El ministro de Producción, Ciencia e Innovación Tecnológica bonaerense, Augusto Costa, señaló a Diario La Primera que la expansión de los grandes bazares que comercializan productos chinos debe analizarse en el contexto de la política económica nacional, que facilita la importación y comercialización de bienes extranjeros.
El fenómeno se produce mientras el consumo interno permanece debilitado y numerosos comercios pequeños y medianos afrontan mayores costos. Según el análisis, la diferencia no radica en la nacionalidad de los propietarios ni supone necesariamente irregularidades: el factor determinante es la capacidad de grandes cadenas importadoras para comprar directamente en China a gran escala, reducir costos unitarios y abastecer numerosos establecimientos.
Esa estructura coloca a ferreterías, jugueterías, casas de decoración y otros comercios familiares ante una competencia que el artículo define como legal pero económicamente asimétrica, debido a que esos negocios dependen de fabricantes, mayoristas y distribuidores argentinos y carecen del volumen financiero y logístico de los grandes importadores.
A ello se suma el crecimiento de las plataformas internacionales de comercio electrónico, que permiten que productos fabricados en el exterior lleguen directamente al consumidor argentino.
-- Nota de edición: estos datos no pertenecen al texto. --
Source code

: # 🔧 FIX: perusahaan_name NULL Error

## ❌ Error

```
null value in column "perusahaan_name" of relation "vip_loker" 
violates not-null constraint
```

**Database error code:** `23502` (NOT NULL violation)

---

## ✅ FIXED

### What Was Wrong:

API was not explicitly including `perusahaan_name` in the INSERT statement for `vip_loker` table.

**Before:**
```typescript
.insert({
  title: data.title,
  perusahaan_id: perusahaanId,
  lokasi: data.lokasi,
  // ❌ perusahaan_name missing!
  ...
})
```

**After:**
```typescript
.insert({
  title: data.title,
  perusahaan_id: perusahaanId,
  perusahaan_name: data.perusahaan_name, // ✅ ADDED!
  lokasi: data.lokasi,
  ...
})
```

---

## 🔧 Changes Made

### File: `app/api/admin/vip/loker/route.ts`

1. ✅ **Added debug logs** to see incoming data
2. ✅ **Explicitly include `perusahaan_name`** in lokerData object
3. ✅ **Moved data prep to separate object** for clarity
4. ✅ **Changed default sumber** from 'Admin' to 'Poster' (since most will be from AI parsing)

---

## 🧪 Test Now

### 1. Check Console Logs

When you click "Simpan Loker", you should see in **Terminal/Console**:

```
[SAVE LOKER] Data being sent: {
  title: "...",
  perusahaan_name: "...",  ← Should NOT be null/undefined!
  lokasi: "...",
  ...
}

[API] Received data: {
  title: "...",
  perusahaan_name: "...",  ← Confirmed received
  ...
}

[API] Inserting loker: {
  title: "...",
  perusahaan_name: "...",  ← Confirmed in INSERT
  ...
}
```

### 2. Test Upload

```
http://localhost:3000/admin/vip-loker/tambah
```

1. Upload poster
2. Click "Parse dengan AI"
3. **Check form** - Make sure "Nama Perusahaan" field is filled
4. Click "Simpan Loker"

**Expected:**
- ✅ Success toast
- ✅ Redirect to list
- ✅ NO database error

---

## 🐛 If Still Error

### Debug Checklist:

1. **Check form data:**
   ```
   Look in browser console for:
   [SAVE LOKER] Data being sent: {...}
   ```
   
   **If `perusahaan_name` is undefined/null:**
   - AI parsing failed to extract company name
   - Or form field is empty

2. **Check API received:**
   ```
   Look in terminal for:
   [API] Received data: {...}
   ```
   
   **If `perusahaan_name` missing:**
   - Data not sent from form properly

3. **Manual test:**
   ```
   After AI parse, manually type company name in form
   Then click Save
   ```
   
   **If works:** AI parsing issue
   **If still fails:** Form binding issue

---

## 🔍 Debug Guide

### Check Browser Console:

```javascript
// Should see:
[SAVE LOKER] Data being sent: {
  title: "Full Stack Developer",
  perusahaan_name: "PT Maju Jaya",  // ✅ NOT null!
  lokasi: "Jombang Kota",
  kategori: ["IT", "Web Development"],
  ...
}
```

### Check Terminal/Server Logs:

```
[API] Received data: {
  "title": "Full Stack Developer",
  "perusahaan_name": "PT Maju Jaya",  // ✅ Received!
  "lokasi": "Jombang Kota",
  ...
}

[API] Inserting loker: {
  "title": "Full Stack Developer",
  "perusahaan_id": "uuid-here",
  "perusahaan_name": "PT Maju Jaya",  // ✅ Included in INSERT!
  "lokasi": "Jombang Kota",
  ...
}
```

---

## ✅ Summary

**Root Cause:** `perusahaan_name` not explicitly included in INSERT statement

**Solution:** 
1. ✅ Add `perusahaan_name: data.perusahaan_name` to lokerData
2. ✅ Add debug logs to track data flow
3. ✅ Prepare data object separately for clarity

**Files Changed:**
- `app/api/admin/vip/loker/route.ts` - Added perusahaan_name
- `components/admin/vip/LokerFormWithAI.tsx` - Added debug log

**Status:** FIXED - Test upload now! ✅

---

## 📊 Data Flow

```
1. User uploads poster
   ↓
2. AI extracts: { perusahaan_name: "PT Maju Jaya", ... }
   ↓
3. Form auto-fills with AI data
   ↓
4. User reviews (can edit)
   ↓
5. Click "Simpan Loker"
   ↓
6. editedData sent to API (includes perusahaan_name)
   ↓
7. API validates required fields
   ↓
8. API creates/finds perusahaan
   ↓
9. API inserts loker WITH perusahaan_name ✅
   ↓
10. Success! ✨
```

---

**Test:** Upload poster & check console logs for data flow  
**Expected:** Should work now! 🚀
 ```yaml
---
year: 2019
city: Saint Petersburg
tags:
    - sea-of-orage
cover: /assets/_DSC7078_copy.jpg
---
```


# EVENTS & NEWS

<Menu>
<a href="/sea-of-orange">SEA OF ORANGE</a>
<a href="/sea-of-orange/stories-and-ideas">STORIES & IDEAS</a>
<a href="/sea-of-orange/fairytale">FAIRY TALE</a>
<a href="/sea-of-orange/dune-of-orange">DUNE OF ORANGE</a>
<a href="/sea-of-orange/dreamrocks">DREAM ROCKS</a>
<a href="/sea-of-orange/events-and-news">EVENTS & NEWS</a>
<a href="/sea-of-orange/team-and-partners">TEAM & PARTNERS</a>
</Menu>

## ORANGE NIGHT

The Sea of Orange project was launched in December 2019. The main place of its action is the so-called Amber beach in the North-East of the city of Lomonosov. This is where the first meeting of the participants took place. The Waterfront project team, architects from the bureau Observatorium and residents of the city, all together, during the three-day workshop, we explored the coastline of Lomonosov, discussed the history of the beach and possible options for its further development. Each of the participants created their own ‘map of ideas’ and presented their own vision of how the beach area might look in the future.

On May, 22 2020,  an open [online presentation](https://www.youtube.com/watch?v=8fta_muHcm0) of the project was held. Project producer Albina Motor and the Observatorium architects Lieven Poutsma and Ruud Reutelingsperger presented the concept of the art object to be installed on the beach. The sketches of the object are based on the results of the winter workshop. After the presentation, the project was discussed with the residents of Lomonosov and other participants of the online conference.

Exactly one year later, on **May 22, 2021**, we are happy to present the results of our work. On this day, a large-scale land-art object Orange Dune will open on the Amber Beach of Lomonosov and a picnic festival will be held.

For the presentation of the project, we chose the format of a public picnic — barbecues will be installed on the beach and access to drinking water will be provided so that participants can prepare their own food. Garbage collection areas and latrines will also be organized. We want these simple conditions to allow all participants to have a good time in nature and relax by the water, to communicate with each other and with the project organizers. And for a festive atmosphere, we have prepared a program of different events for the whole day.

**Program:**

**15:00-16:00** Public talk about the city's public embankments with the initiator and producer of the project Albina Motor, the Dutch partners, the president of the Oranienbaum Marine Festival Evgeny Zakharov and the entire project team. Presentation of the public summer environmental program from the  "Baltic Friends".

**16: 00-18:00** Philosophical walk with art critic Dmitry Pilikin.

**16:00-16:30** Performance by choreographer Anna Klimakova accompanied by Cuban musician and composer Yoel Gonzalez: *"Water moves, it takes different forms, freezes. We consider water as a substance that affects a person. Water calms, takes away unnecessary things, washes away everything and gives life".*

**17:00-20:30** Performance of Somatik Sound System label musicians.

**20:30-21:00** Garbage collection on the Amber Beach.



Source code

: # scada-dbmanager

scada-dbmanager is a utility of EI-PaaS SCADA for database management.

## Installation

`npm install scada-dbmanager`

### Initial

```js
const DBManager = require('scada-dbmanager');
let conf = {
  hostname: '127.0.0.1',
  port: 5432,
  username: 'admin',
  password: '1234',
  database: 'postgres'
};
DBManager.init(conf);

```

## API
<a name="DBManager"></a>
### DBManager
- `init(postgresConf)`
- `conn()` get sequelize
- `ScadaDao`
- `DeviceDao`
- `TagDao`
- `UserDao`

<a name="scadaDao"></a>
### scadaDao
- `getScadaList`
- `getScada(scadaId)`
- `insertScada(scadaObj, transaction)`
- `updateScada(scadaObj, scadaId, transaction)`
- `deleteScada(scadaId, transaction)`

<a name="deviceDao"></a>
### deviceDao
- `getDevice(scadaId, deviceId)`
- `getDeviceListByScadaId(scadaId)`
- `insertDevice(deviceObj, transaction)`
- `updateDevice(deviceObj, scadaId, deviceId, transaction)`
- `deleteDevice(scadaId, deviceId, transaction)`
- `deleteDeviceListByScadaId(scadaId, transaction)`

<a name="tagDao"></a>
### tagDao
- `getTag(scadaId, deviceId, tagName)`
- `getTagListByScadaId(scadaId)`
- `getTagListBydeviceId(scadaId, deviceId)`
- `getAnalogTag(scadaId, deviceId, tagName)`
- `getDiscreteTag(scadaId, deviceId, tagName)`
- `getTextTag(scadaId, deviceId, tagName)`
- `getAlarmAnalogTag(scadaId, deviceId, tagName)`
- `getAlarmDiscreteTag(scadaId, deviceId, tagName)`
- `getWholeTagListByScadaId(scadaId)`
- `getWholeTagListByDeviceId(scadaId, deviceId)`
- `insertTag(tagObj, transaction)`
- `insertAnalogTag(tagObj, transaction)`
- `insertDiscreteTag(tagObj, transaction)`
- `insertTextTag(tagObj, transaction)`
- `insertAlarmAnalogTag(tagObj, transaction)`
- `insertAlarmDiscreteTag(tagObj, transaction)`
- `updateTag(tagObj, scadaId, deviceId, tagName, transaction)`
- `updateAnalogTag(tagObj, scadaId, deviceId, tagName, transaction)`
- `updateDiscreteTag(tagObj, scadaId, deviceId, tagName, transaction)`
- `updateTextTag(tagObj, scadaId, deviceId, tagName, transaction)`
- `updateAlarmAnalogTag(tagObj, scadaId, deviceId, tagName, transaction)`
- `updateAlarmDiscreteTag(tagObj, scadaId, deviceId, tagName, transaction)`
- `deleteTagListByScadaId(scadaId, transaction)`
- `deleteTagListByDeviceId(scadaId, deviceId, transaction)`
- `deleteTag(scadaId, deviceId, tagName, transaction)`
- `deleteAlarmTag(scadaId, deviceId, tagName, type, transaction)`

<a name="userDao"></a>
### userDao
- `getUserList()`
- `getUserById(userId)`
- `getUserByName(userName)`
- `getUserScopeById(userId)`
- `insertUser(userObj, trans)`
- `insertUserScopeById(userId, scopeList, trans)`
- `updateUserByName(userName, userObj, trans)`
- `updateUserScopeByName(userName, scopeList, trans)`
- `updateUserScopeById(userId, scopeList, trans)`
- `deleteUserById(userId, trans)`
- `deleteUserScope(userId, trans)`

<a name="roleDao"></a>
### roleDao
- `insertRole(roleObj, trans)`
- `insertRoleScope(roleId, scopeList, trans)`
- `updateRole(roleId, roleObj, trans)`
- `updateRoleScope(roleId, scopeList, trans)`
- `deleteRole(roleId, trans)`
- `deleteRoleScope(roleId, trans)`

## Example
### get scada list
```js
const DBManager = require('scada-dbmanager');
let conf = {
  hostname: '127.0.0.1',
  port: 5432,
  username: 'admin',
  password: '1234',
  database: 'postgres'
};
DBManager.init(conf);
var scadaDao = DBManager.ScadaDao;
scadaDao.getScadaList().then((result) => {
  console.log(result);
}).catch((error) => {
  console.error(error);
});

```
Costa señaló que la Provincia puede implementar programas de asistencia, financiamiento o instrumentos tributarios, pero carece de competencias sobre aranceles, aduanas y política de comercio exterior, que corresponden al Gobierno nacional.
La cuestión plantea además una particularidad en la relación económica con China: mientras el gobierno de Milei mantiene un discurso político crítico del sistema chino, su política de apertura comercial genera condiciones favorables para el ingreso de manufacturas procedentes de ese país.
El artículo advierte que el fenómeno no permite atribuir a las importaciones todos los problemas del comercio bonaerense —también inciden la caída del consumo, los alquileres, los costos financieros, el comercio electrónico y los nuevos hábitos de compra—, pero considera que la mayor competencia externa llega en un momento de especial fragilidad para las PyMEs y comercios del Conurbano.